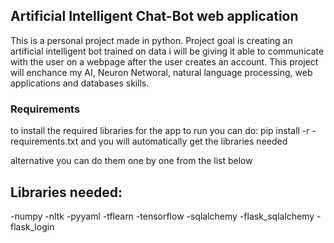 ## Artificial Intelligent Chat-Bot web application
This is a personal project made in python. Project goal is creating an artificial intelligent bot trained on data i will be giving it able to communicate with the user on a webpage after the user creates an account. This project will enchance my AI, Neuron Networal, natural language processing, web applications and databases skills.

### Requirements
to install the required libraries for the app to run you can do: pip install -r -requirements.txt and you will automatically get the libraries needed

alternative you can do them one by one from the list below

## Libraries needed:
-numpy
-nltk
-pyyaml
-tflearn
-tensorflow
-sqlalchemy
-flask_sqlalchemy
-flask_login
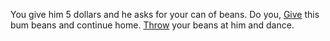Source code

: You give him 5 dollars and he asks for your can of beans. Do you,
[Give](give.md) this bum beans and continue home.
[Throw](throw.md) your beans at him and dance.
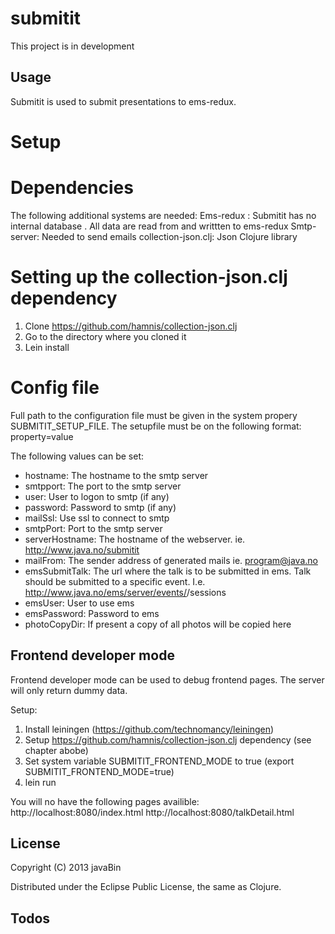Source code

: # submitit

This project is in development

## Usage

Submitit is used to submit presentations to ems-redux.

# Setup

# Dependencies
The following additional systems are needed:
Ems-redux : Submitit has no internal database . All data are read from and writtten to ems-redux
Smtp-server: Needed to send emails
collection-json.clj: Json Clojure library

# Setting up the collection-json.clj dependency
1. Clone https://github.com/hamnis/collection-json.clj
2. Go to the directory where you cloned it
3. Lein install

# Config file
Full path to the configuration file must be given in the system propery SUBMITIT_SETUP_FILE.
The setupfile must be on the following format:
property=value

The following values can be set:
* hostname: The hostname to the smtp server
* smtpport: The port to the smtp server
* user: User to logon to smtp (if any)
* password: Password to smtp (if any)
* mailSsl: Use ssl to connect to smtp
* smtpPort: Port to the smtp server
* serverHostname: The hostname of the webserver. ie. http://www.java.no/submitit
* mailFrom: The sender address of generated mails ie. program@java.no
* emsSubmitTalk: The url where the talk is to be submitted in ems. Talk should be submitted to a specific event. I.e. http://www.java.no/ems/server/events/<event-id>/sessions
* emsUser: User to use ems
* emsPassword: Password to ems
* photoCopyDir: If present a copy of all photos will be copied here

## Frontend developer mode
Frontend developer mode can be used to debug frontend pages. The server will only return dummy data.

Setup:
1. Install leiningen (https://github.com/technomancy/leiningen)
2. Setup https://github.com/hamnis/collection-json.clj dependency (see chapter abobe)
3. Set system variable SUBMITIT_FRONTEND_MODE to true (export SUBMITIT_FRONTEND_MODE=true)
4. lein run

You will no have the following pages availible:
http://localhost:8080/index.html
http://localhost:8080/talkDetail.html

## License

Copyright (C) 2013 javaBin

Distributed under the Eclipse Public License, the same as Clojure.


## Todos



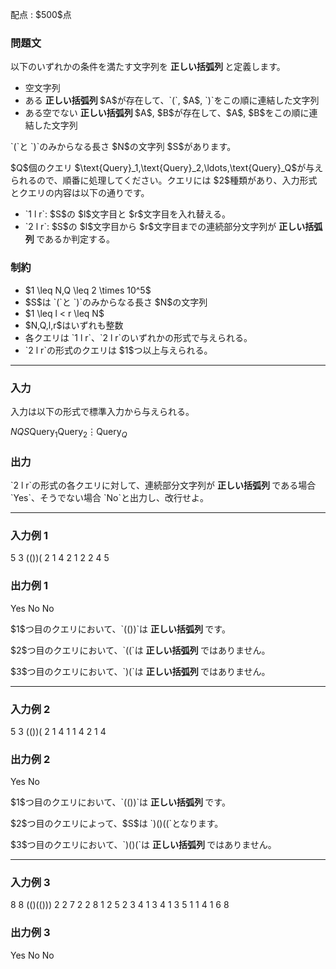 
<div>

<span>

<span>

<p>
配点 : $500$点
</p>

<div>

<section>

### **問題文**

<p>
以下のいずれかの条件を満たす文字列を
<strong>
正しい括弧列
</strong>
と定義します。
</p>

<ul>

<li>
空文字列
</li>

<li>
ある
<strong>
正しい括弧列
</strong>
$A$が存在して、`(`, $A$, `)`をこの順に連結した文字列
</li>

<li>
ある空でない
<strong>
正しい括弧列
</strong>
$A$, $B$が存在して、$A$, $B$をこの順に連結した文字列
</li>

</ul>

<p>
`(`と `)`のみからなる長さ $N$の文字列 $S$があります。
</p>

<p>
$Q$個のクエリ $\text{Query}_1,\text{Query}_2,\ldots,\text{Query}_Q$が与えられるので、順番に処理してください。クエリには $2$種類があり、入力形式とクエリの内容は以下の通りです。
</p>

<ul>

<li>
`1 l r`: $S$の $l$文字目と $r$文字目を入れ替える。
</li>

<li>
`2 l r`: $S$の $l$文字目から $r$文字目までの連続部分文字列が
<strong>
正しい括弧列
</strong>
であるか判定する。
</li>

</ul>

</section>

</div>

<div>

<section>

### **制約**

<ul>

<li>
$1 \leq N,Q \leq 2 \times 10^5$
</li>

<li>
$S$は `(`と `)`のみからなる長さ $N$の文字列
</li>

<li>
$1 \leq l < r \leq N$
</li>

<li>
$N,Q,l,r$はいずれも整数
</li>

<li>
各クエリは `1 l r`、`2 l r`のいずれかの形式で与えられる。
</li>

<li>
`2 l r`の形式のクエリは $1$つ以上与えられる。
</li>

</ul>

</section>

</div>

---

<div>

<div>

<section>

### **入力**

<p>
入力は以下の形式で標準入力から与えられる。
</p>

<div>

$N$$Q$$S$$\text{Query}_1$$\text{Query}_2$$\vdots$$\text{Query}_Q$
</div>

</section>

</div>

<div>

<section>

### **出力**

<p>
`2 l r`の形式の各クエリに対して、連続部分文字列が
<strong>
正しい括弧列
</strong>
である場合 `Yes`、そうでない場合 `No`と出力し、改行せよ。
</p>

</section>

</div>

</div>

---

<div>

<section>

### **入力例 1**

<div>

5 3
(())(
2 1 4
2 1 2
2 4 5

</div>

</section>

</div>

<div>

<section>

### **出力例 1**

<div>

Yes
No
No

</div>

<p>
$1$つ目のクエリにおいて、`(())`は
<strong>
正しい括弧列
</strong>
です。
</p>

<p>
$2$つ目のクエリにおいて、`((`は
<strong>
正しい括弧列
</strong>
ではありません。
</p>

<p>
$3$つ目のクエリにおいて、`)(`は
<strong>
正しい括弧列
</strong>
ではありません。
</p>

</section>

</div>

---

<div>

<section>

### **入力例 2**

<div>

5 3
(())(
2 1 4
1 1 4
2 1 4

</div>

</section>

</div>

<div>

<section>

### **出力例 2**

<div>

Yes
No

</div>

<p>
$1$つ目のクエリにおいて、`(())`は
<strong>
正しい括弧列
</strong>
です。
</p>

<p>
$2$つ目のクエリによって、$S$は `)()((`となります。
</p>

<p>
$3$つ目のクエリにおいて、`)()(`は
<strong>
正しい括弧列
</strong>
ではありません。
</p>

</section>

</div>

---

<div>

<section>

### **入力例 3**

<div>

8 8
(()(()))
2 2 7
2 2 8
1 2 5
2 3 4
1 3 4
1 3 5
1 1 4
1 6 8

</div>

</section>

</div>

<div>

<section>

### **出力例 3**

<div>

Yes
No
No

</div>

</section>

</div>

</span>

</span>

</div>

● ● ● ● ● ● ●

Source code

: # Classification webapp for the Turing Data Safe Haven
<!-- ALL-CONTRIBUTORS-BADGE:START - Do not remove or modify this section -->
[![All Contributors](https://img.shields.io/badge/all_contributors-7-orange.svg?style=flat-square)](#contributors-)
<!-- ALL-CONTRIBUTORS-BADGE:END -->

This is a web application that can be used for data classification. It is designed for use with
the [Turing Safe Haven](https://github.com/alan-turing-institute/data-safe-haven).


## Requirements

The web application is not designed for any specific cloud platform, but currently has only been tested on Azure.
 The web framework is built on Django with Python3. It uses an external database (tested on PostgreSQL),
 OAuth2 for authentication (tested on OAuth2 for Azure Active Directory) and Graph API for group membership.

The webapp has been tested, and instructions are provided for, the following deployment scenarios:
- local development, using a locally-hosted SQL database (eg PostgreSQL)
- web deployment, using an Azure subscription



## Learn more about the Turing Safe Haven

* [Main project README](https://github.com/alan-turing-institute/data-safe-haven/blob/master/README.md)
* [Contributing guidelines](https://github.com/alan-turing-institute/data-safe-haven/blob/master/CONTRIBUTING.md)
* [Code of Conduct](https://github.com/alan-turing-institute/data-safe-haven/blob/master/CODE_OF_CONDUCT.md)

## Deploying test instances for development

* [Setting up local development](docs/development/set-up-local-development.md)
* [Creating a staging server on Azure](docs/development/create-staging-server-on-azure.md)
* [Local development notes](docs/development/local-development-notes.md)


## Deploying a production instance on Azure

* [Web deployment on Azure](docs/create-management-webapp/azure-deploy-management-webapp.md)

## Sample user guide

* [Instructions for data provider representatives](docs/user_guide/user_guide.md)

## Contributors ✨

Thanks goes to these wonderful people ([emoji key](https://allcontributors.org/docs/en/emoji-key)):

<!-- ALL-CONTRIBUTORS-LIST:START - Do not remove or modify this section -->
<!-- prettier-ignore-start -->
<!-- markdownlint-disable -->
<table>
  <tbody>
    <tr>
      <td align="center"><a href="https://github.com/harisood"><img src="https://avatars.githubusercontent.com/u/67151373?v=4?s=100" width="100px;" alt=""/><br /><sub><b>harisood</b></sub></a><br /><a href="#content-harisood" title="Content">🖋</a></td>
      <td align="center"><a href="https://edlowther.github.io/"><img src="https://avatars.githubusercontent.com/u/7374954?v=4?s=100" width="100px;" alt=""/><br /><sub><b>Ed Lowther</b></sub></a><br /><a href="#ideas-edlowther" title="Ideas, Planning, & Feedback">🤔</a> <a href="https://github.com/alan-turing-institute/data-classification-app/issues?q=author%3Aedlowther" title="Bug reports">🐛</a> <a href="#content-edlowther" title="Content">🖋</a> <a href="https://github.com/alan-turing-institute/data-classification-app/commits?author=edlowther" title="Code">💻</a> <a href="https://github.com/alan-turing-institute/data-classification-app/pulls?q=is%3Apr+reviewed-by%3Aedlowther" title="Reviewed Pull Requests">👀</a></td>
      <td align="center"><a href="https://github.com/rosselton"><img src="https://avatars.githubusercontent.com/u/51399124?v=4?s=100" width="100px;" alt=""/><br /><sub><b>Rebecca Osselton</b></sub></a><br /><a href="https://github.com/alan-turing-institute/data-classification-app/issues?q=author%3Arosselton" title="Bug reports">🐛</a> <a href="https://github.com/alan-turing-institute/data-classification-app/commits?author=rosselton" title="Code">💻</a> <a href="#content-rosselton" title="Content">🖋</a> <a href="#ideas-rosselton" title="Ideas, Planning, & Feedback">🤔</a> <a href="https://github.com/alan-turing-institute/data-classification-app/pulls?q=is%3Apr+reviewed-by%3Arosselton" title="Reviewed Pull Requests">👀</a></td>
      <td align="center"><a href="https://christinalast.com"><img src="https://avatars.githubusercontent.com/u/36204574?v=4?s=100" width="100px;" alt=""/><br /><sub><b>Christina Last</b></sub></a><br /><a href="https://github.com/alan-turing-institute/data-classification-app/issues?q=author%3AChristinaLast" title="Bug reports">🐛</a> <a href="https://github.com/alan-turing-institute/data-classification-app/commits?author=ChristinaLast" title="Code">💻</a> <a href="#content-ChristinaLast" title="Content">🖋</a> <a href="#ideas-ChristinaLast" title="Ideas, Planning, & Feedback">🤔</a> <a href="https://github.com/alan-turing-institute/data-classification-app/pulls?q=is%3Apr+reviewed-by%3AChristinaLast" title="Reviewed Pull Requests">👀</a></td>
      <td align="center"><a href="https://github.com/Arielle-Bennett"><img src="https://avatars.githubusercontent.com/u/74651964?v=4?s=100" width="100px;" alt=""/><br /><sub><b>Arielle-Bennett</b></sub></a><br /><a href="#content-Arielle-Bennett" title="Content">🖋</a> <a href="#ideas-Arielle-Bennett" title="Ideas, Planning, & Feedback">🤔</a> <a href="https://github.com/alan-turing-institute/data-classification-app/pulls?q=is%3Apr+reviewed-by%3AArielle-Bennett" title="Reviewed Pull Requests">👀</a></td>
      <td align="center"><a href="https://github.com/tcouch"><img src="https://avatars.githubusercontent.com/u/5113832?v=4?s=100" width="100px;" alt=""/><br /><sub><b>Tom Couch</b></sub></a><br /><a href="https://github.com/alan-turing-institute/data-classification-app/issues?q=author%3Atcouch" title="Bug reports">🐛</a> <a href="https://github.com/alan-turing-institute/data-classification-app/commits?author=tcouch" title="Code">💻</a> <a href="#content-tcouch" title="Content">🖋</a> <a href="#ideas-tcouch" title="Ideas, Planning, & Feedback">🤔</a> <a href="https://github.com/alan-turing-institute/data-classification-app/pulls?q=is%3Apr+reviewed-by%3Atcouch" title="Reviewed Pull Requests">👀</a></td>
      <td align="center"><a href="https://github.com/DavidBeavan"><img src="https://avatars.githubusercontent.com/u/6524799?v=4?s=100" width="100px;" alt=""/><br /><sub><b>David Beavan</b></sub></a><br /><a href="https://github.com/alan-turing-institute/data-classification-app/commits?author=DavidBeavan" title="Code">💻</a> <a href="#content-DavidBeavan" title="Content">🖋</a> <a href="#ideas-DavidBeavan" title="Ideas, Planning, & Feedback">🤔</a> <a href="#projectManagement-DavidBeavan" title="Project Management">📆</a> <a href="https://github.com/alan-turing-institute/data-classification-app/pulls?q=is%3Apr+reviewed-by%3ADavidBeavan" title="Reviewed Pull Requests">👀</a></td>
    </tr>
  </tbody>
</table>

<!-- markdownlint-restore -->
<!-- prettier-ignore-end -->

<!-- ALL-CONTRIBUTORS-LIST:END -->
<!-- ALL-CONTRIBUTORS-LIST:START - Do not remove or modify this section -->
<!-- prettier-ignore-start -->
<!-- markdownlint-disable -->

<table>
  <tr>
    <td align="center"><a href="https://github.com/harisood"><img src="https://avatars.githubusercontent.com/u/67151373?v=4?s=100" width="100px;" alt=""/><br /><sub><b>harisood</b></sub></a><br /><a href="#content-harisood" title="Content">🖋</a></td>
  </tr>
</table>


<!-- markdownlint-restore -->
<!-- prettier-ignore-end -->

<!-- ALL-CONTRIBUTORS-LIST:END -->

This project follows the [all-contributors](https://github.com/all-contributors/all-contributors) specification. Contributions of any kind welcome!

● ● ● ● ● ● ●

(Work required): Whenever the string "Deploying" shows up in a line of the entries, copy that line.

(Task solution):
## Deploying test instances for development
## Deploying a production instance on Azure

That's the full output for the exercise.